Records for this exercise section start
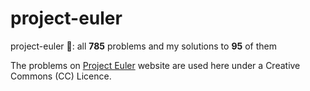 # project-euler
project-euler 🔢: all **785** problems and my solutions to **95** of them

The problems on [Project Euler](https://projecteuler.net/) website are used here under a Creative Commons (CC) Licence.

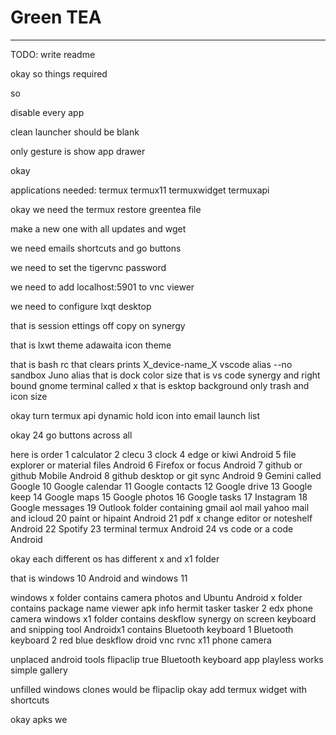 # Green TEA
<hr>

TODO: write readme

okay so things required

so 

disable every app

clean launcher should be blank 

only gesture is show app drawer


okay

applications needed: 
termux termux11 termuxwidget termuxapi

okay we need the termux restore greentea file

make a new  one with all updates and wget

we need emails shortcuts and go buttons

we need to set the tigervnc password

we need to add localhost:5901 to vnc viewer

we need to configure lxqt desktop

that is session ettings off copy on synergy

that is lxwt theme adawaita icon theme

that is bash rc that clears prints X_device-name_X
vscode alias --no sandbox
Juno alias
that is dock color size
that is vs code synergy and right bound gnome terminal called x
that is esktop background only trash and icon size

okay turn termux api dynamic hold icon into email launch list



okay 24 go buttons across all

here is order
1 calculator
2 clecu
3 clock
4 edge or kiwi Android
5 file explorer or material files Android
6 Firefox or focus Android
7 github or github Mobile Android
8 github desktop or git sync Android
9 Gemini called Google
10 Google calendar
11 Google contacts
12 Google drive
13 Google keep 
14 Google maps
15 Google photos
16 Google tasks
17 Instagram
18 Google messages
19 Outlook folder containing gmail aol mail yahoo mail and icloud
20 paint or hipaint Android
21 pdf x change editor or noteshelf Android 
22 Spotify
23 terminal termux Android
24 vs code or a code Android

okay each different os has different x and x1 folder

that is windows 10 Android and windows 11

windows x folder contains camera photos and Ubuntu
Android x folder contains package name viewer apk info hermit tasker tasker 2 edx phone camera
windows x1 folder contains deskflow synergy on screen keyboard and snipping tool
Androidx1 contains Bluetooth keyboard 1 Bluetooth keyboard 2 red blue deskflow droid vnc rvnc x11 phone camera

unplaced android tools flipaclip true Bluetooth keyboard app playless works simple gallery

unfilled windows clones would be flipaclip
okay add termux widget with shortcuts

okay apks we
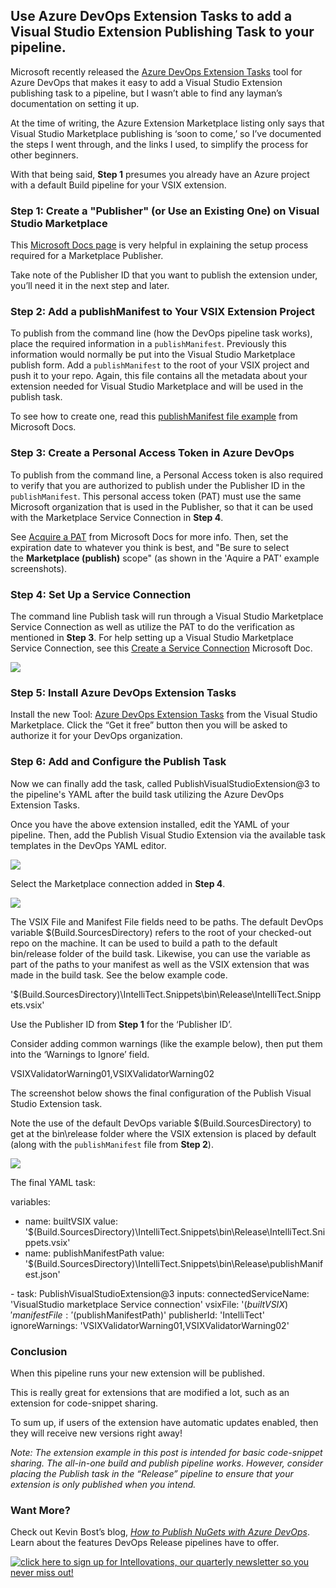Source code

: 
## Use Azure DevOps Extension Tasks to add a Visual Studio Extension Publishing Task to your pipeline.

Microsoft recently released the [Azure DevOps Extension Tasks](https://marketplace.visualstudio.com/items?itemName=ms-devlabs.vsts-developer-tools-build-tasks) tool for Azure DevOps that makes it easy to add a Visual Studio Extension publishing task to a pipeline, but I wasn’t able to find any layman’s documentation on setting it up.

At the time of writing, the Azure Extension Marketplace listing only says that Visual Studio Marketplace publishing is ‘soon to come,’ so I’ve documented the steps I went through, and the links I used, to simplify the process for other beginners.

With that being said, **Step 1** presumes you already have an Azure project with a default Build pipeline for your VSIX extension.

### Step 1: Create a "Publisher" (or Use an Existing One) on Visual Studio Marketplace

This [](https://docs.microsoft.com/en-us/azure/devops/extend/publish/overview?view=azure-devops) [Microsoft Docs page](https://docs.microsoft.com/en-us/azure/devops/extend/publish/overview?view=azure-devops) is very helpful in explaining the setup process required for a Marketplace Publisher.

Take note of the Publisher ID that you want to publish the extension under, you’ll need it in the next step and later.

### Step 2: Add a publishManifest to Your VSIX Extension Project

To publish from the command line (how the DevOps pipeline task works), place the required information in a `publishManifest`. Previously this information would normally be put into the Visual Studio Marketplace publish form. Add a `publishManifest` to the root of your VSIX project and push it to your repo. Again, this file contains all the metadata about your extension needed for Visual Studio Marketplace and will be used in the publish task.

To see how to create one, read this [publishManifest file example](https://docs.microsoft.com/en-us/visualstudio/extensibility/walkthrough-publishing-a-visual-studio-extension-via-command-line?view=vs-2019#publishmanifest-file) from Microsoft Docs.

### Step 3: Create a Personal Access Token in Azure DevOps

To publish from the command line, a Personal Access token is also required to verify that you are authorized to publish under the Publisher ID in the `publishManifest`. This personal access token (PAT) must use the same Microsoft organization that is used in the Publisher, so that it can be used with the Marketplace Service Connection in **Step 4**.

See [Acquire a PAT](https://docs.microsoft.com/en-us/azure/devops/extend/publish/command-line?view=azure-devops#acquire-a-pat) from Microsoft Docs for more info. Then, set the expiration date to whatever you think is best, and "Be sure to select the **Marketplace (publish)** scope" (as shown in the 'Aquire a PAT' example screenshots).

### Step 4: Set Up a Service Connection

The command line Publish task will run through a Visual Studio Marketplace Service Connection as well as utilize the PAT to do the verification as mentioned in **Step 3**. For help setting up a Visual Studio Marketplace Service Connection, see this [Create a Service Connection](https://docs.microsoft.com/en-us/azure/devops/pipelines/library/service-endpoints?view=azure-devops&tabs=yaml) Microsoft Doc.

![](https://raw.githubusercontent.com/worseTyler/MarkdownBlogs/main/2020/07/demystified-azure-pipeline-vsix-extension/images/required-Marketplace-service-connection-942x1024.jpg)

### Step 5: Install Azure DevOps Extension Tasks  

Install the new Tool: [Azure DevOps Extension Tasks](https://marketplace.visualstudio.com/items?itemName=ms-devlabs.vsts-developer-tools-build-tasks) from the Visual Studio Marketplace. Click the “Get it free” button then you will be asked to authorize it for your DevOps organization.

### Step 6: Add and Configure the Publish Task

Now we can finally add the task, called PublishVisualStudioExtension@3 to the pipeline's YAML after the build task utilizing the Azure DevOps Extension Tasks.

Once you have the above extension installed, edit the YAML of your pipeline. Then, add the Publish Visual Studio Extension via the available task templates in the DevOps YAML editor.

![](https://raw.githubusercontent.com/worseTyler/MarkdownBlogs/main/2020/07/demystified-azure-pipeline-vsix-extension/images/task.jpg)

Select the Marketplace connection added in **Step 4**.

![](https://raw.githubusercontent.com/worseTyler/MarkdownBlogs/main/2020/07/demystified-azure-pipeline-vsix-extension/images/configureVisualStudioPublishtask.jpg)

The VSIX File and Manifest File fields need to be paths. The default DevOps variable $(Build.SourcesDirectory) refers to the root of your checked-out repo on the machine. It can be used to build a path to the default bin/release folder of the build task. Likewise, you can use the variable as part of the paths to your manifest as well as the VSIX extension that was made in the build task. See the below example code.

'$(Build.SourcesDirectory)\\IntelliTect.Snippets\\bin\\Release\\IntelliTect.Snippets.vsix'

Use the Publisher ID from **Step 1** for the ‘Publisher ID’.

Consider adding common warnings (like the example below), then put them into the ‘Warnings to Ignore’ field.

VSIXValidatorWarning01,VSIXValidatorWarning02

The screenshot below shows the final configuration of the Publish Visual Studio Extension task.

Note the use of the default DevOps variable $(Build.SourcesDirectory) to get at the bin\\release folder where the VSIX extension is placed by default (along with the `publishManifest` file from **Step 2**).

![](https://raw.githubusercontent.com/worseTyler/MarkdownBlogs/main/2020/07/demystified-azure-pipeline-vsix-extension/images/publishTask-1-1024x472.jpg)

The final YAML task:

variables:
- name: builtVSIX
  value: '$(Build.SourcesDirectory)\\IntelliTect.Snippets\\bin\\Release\\IntelliTect.Snippets.vsix'
- name: publishManifestPath
  value: '$(Build.SourcesDirectory)\\IntelliTect.Snippets\\bin\\Release\\publishManifest.json'

\- task: PublishVisualStudioExtension@3
  inputs:
    connectedServiceName: 'VisualStudio marketplace Service connection'
    vsixFile: '$(builtVSIX)'
    manifestFile: '$(publishManifestPath)'
    publisherId: 'IntelliTect'
    ignoreWarnings: 'VSIXValidatorWarning01,VSIXValidatorWarning02'

### Conclusion

When this pipeline runs your new extension will be published.

This is really great for extensions that are modified a lot, such as an extension for code-snippet sharing.

To sum up, if users of the extension have automatic updates enabled, then they will receive new versions right away!

_Note: The extension example in this post is intended for basic code-snippet sharing. The all-in-one build and publish pipeline works_. _However, consider placing the Publish task in the “Release” pipeline to ensure that your extension is only published when you intend._

### Want More?

Check out Kevin Bost’s blog, _[How to Publish NuGets with Azure DevOps](https://intellitect.com/azure-devops-nugets/)_. Learn about the features DevOps Release pipelines have to offer.

[![click here to sign up for Intellovations, our quarterly newsletter so you never miss out!](https://raw.githubusercontent.com/worseTyler/MarkdownBlogs/main/2020/07/demystified-azure-pipeline-vsix-extension/images/Click-here-to-sign-up-1-1024x235.jpg)](https://bit.ly/2Nhro9T)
Records for this exercise section end
Instructions for the task:
Filter the records above down to the lines containing "sharing".

Answer to this exercise:
This is really great for extensions that are modified a lot, such as an extension for code-snippet sharing.
_Note: The extension example in this post is intended for basic code-snippet sharing. The all-in-one build and publish pipeline works_. _However, consider placing the Publish task in the “Release” pipeline to ensure that your extension is only published when you intend._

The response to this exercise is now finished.